Audio, video, and show notes produced by Podcast Abundance   

Research and copywriting by Victoria O’Brien 

00:06 – Patrick Lonergan (Host)
Welcome back to the Vital Strategies podcast, where we help entrepreneurs pay less tax, build more wealth and live a great life.

Today, we’re helping entrepreneurs shift their financial management from a disorganized, amateur structure to an expert level that every business owner can adopt. We’re going to introduce what we call the four cornerstones of wealth building that make up the entrepreneur private office. Those are cashflow, tax, investment and protection. Just like the cornerstones of a building, these categories are essential for constructing a robust financial foundation. They support and interact with each other to elevate your wealth from the ground up, maximizing stability to allow you tremendous growth throughout your entrepreneurial journey. My name is Patrick Lonergan and by the end of this session, you’ll have a full understanding of the framework of the Entrepreneur Private Office. We’re also going to do a deep dive into the first cornerstone cash flow.
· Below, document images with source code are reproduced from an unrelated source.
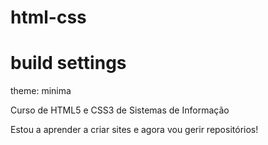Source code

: # html-css

# build settings
theme: minima

 Curso de HTML5 e CSS3 de Sistemas de Informação
 
 Estou a aprender a criar sites e agora vou gerir 
 repositórios!
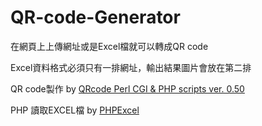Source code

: # QR-code-Generator

在網頁上上傳網址或是Excel檔就可以轉成QR code

Excel資料格式必須只有一排網址，輸出結果圖片會放在第二排

QR code製作 by [QRcode Perl CGI & PHP scripts ver. 0.50](http://www.swetake.com/qrcode/qr_cgi_e.html)

PHP 讀取EXCEL檔 by [PHPExcel](https://github.com/PHPOffice/PHPExcel)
The framework of the Entrepreneur Private Office was developed during my entrepreneurial journey through making mistakes and learning things the hard way. We have also had over 20 years of working with entrepreneurs and seeing what works and what doesn’t. We’ve worked with clients across the spectrum. We have seen growing entrepreneurs that are working their way up to a million dollars a year net income. We have worked with clients that have crossed over and sustained well over a million, three million and five million dollars a year of net income as well. There are also those clients that have cracked the code and they’re consistently making over a million dollars a month net income or 15 million dollars a year, just like me and my wife. Our clients are all self-made. They started from zero and built businesses from scratch. We have seen clients go through the trials of building a successful business and what it takes to maintain and continue to build wealth. We have also seen entrepreneurs that have developed tremendous wealth, making millions of dollars a year, not follow the framework of the entrepreneur private office and they suffer the consequences of losing it all or having to rebuild from a fraction of what they once had.
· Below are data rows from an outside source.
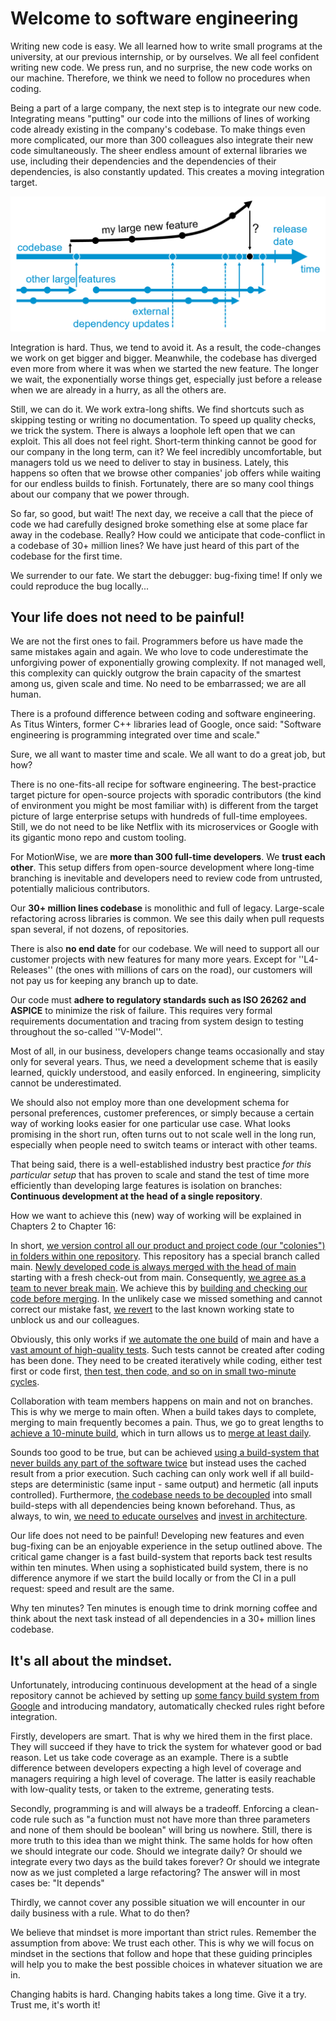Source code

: # Welcome to software engineering

Writing new code is easy. 
We all learned how to write small programs at the university, at our previous internship, or by ourselves. 
We all feel confident writing new code.
We press run, and no surprise, the new code works on our machine. 
Therefore, we think we need to follow no procedures when coding.

Being a part of a large company, the next step is to integrate our new code.
Integrating means "putting" our code into the millions of lines of working code already existing in the company's codebase.
To make things even more complicated, our more than 300 colleagues also integrate their new code simultaneously.
The sheer endless amount of external libraries we use, including their dependencies and the dependencies of their dependencies, is also constantly updated. 
This creates a moving integration target.

![Integration](img/1/branches.png)

Integration is hard. 
Thus, we tend to avoid it.
As a result, the code-changes we work on get bigger and bigger.
Meanwhile, the codebase has diverged even more from where it was when we started the new feature. 
The longer we wait, the exponentially worse things get, especially just before a release when we are already in a hurry, as all the others are. 

Still, we can do it. 
We work extra-long shifts. 
We find shortcuts such as skipping testing or writing no documentation.
To speed up quality checks, we trick the system. 
There is always a loophole left open that we can exploit.
This all does not feel right.
Short-term thinking cannot be good for our company in the long term, can it?
We feel incredibly uncomfortable, but managers told us we need to deliver to stay in business. 
Lately, this happens so often that we browse other companies' job offers while waiting for our endless builds to finish. 
Fortunately, there are so many cool things about our company that we power through.

So far, so good, but wait!
The next day, we receive a call that the piece of code we had carefully designed broke something else at some place far away in the codebase.
Really? How could we anticipate that code-conflict in a codebase of 30+ million lines?
We have just heard of this part of the codebase for the first time. 

We surrender to our fate. 
We start the debugger: bug-fixing time!
If only we could reproduce the bug locally...

## Your life does not need to be painful!

We are not the first ones to fail. 
Programmers before us have made the same mistakes again and again. 
We who love to code underestimate the unforgiving power of exponentially growing complexity.
If not managed well, this complexity can quickly outgrow the brain capacity of the smartest among us, given scale and time.
No need to be embarrassed; we are all human.

There is a profound difference between coding and software engineering.
As Titus Winters, former C++ libraries lead of Google, once said:
"Software engineering is programming integrated over time and scale." 

Sure, we all want to master time and scale. We all want to do a great job, but how? 

There is no one-fits-all recipe for software engineering. 
The best-practice target picture for open-source projects with sporadic contributors (the kind of environment you might be most familiar with) is different from the target picture of large enterprise setups with hundreds of full-time employees.
Still, we do not need to be like Netflix with its microservices or Google with its gigantic mono repo and custom tooling. 

For MotionWise, we are __more than 300 full-time developers__. 
We __trust each other__. This setup differs from open-source development where long-time branching is inevitable and developers need to review code from untrusted, potentially malicious contributors. 

Our __30+ million lines codebase__ is monolithic and full of legacy.
Large-scale refactoring across libraries is common.
We see this daily when pull requests span several, if not dozens, of repositories.

There is also __no end date__ for our codebase. We will need to support all our customer projects with new features for many more years. Except for ''L4-Releases'' (the ones with millions of cars on the road), our customers will not pay us for keeping any branch up to date. 

Our code must **adhere to regulatory standards such as ISO 26262 and ASPICE** to minimize the risk of failure. This requires very formal requirements documentation and tracing from system design to testing throughout the so-called ''V-Model''. 

Most of all, in our business, developers change teams occasionally and stay only for several years. Thus, we need a development scheme that is easily learned, quickly understood, and easily enforced. In engineering, simplicity cannot be underestimated.

We should also not employ more than one development schema for personal preferences, customer preferences, or simply because a certain way of working looks easier for one particular use case. What looks promising in the short run, often turns out to not scale well in the long run, especially when people need to switch teams or interact with other teams. 

That being said, there is a well-established industry best practice _for this particular setup_ that has proven to scale and stand the test of time more efficiently than developing large features is isolation on branches:
**Continuous development at the head of a single repository**.

How we want to achieve this (new) way of working will be explained in Chapters 2 to Chapter 16: 

In short, [we version control all our product and project code (our "colonies") in folders within one repository](chap_version_control). This repository has a special  branch called main. [Newly developed code is always merged with the head of main](develop_at_head) starting with a fresh check-out from main. Consequently, [we agree as a team to never break main](chap_never_break_main). We achieve this by [building and checking our code before merging](chap_build_before_merge). In the unlikely case we missed something and cannot correct our mistake fast, [we revert](chap_revert) to the last known working state to unblock us and our colleagues. 

Obviously, this only works if [we automate the one build](chap_automate_the_one_build) of main and have a [vast amount of high-quality tests](chap_tests). Such tests cannot be created after coding has been done. They need to be created iteratively while coding, either test first or code first, [then test, then code, and so on in small two-minute cycles](chap_tdd). 

Collaboration with team members happens on main and not on branches. This is why we merge to main often. When a build takes days to complete, merging to main frequently becomes a pain. Thus, we go to great lengths to [achieve a 10-minute build](chap_fast_build), which in turn allows us to [merge at least daily](chap_merge_daily). 

Sounds too good to be true, but can be achieved [using a build-system that never builds any part of the software twice](chap_build_system) but instead uses the cached result from a prior execution. Such caching can only work well if all build-steps are deterministic (same input - same output) and hermetic (all inputs controlled). Furthermore, [the codebase needs to be decoupled](chap_decouple) into small build-steps with all dependencies being known beforehand. Thus, as always, to win, [we need to educate ourselves](chap_educate) and [invest in architecture](chap_architecture).

Our life does not need to be painful! Developing new features and even bug-fixing can be an enjoyable experience in the setup outlined above. The critical game changer is a fast build-system that reports back test results within ten minutes. When using a sophisticated build system, there is no difference anymore if we start the build locally or from the CI in a pull request: speed and result are the same. 

Why ten minutes? Ten minutes is enough time to drink morning coffee and think about the next task instead of all dependencies in a 30+ million lines codebase.

## It's all about the mindset.

Unfortunately, introducing continuous development at the head of a single repository cannot be achieved by setting up [some fancy build system from Google](https://bazel.build/) and introducing mandatory, automatically checked rules right before integration. 

Firstly, developers are smart. That is why we hired them in the first place. They will succeed if they have to trick the system for whatever good or bad reason. Let us take code coverage as an example. There is a subtle difference between developers expecting a high level of coverage and managers requiring a high level of coverage. The latter is easily reachable with low-quality tests, or taken to the extreme, generating tests. 

Secondly, programming is and will always be a tradeoff. Enforcing a clean-code rule such as "a function must not have more than three parameters and none of them should be boolean" will bring us nowhere. Still, there is more truth to this idea than we might think. The same holds for how often we should integrate our code. Should we integrate daily? Or should we integrate every two days as the build takes forever? Or should we integrate now as we just completed a large refactoring? The answer will in most cases be: "It depends"

Thirdly, we cannot cover any possible situation we will encounter in our daily business with a rule. What to do then? 

We believe that mindset is more important than strict rules. Remember the assumption from above: We trust each other. This is why we will focus on mindset in the sections that follow and hope that these guiding principles will help you to make the best possible choices in whatever situation we are in. 

Changing habits is hard. Changing habits takes a long time. Give it a try. Trust me, it's worth it!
I’m excited to dive in with you and discuss the cornerstones of wealth building. Each cornerstone has different levels as your wealth grows. It’s possible you’re running a very successful business and have all of your cashflow pieces dialed in but are not even at level one in your tax strategy. That’s okay. We will help you progress through these different levels for each cornerstone so you’re positioned to accelerate your wealth building and shorten the time it takes to get to financial freedom. We help you into a position to protect everything you’ve built. If you’re just getting started, you can install these yourself. If you want help installing the Entrepreneur Private Office in your financial life, contact us at vitalstrategiescom forward slash client to have us help you make sure you’re paying less tax, building more wealth so you can live a great life.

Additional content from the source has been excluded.